• WORK REQUEST:
Of the lines listed below, return exactly those that run from the line containing "- BigQuery: Used" through the line containing "- **User Acquisition", both included.

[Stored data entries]
========================================
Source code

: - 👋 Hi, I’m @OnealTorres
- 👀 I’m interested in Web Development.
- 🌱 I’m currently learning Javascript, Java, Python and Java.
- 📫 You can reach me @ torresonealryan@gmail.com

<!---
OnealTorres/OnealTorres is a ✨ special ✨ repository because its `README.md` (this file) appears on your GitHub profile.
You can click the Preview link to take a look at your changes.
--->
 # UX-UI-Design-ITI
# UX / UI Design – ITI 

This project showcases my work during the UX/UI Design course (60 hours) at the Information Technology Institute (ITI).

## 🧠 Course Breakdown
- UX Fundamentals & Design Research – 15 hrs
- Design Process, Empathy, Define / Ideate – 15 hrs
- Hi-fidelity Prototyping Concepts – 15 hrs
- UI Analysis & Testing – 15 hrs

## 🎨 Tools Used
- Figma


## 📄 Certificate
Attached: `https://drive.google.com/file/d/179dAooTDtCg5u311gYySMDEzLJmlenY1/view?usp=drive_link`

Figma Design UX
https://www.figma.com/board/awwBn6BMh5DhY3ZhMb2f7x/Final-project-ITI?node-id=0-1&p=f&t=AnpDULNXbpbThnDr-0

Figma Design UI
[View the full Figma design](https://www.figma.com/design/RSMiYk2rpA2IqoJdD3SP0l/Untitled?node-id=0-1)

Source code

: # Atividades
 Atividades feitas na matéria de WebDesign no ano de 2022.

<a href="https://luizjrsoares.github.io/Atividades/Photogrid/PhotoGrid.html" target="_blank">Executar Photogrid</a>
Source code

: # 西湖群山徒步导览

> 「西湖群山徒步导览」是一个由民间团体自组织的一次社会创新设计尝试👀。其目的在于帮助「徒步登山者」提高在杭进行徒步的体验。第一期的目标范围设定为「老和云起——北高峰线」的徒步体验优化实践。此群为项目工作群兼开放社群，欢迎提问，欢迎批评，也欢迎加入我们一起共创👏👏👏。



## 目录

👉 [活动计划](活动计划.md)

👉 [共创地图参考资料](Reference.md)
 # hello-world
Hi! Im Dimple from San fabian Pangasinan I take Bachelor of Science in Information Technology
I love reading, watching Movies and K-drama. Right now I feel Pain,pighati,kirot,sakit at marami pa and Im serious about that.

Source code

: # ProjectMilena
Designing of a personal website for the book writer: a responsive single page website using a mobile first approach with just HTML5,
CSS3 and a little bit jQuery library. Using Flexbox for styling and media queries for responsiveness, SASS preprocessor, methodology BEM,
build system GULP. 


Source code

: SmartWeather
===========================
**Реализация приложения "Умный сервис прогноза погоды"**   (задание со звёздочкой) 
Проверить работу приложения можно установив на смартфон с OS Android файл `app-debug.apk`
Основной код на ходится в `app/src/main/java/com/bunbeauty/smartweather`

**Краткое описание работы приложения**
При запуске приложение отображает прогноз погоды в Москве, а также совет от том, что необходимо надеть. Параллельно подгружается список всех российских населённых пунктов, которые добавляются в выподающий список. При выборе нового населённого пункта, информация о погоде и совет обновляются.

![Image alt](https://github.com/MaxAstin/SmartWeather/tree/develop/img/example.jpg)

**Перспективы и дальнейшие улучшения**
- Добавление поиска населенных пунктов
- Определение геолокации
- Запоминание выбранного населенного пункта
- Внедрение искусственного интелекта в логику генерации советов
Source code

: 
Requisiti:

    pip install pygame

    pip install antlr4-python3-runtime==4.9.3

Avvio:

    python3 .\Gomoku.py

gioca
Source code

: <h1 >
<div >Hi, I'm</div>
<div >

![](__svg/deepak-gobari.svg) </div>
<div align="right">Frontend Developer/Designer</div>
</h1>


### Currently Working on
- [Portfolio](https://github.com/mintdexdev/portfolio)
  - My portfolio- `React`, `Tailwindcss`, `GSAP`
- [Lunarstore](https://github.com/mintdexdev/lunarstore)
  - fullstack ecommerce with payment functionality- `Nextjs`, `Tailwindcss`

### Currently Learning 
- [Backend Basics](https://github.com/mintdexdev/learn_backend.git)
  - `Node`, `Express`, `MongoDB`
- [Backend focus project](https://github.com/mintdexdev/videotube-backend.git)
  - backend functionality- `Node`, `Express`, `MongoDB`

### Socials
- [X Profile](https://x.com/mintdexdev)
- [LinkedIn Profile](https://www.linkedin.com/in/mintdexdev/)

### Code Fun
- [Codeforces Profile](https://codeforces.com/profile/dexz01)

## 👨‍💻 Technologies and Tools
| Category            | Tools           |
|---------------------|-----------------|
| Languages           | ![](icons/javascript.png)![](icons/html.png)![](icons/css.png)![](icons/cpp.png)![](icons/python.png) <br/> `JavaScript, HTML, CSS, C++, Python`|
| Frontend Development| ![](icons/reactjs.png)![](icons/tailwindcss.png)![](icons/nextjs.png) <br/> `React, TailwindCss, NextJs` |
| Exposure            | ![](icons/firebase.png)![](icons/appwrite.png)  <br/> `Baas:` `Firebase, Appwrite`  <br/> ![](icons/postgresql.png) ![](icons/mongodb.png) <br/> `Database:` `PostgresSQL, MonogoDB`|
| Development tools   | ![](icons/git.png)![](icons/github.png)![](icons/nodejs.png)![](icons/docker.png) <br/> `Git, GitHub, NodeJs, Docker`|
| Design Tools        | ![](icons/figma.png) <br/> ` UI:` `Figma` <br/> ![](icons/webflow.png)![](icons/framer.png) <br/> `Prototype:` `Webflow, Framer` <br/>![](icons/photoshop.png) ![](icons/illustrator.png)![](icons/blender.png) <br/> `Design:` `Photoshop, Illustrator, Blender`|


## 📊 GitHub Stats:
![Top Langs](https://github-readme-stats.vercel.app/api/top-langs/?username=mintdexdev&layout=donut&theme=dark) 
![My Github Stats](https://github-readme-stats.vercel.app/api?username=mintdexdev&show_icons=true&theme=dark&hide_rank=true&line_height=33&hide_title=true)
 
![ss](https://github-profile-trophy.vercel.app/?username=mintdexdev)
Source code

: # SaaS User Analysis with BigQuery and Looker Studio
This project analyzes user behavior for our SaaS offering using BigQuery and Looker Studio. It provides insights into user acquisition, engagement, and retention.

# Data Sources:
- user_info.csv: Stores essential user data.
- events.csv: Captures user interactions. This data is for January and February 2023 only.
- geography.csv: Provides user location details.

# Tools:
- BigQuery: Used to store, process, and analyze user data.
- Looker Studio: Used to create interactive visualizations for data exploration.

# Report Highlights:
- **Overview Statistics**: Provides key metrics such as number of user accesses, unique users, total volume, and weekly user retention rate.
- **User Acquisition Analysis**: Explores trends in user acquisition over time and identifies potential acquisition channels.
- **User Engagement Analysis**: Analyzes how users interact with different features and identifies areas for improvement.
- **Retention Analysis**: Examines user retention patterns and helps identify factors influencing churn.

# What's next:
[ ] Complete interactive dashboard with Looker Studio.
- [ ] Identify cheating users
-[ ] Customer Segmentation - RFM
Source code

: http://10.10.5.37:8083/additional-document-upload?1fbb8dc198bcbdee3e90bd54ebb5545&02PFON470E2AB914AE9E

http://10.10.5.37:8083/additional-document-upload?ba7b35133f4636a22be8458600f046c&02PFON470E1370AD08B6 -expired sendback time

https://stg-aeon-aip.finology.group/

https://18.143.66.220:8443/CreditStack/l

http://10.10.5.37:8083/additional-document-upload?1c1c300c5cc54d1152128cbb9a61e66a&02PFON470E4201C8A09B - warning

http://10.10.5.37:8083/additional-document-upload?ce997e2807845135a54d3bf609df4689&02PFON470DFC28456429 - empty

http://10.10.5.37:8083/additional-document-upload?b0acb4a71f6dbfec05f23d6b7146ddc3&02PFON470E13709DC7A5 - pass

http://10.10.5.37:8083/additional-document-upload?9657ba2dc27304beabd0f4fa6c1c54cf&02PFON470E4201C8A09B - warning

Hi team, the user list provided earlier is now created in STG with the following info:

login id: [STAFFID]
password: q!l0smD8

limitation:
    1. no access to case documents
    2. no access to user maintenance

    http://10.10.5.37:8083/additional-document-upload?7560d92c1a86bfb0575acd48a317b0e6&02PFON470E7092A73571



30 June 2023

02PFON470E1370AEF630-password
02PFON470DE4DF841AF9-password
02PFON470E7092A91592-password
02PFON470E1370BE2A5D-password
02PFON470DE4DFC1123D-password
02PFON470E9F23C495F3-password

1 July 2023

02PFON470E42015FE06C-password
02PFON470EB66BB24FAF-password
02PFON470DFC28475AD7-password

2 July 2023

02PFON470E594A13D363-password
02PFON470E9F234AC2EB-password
========================================
• RESULT OF THE EXERCISE:
- BigQuery: Used to store, process, and analyze user data.
- Looker Studio: Used to create interactive visualizations for data exploration.

# Report Highlights:
- **Overview Statistics**: Provides key metrics such as number of user accesses, unique users, total volume, and weekly user retention rate.
- **User Acquisition Analysis**: Explores trends in user acquisition over time and identifies potential acquisition channels.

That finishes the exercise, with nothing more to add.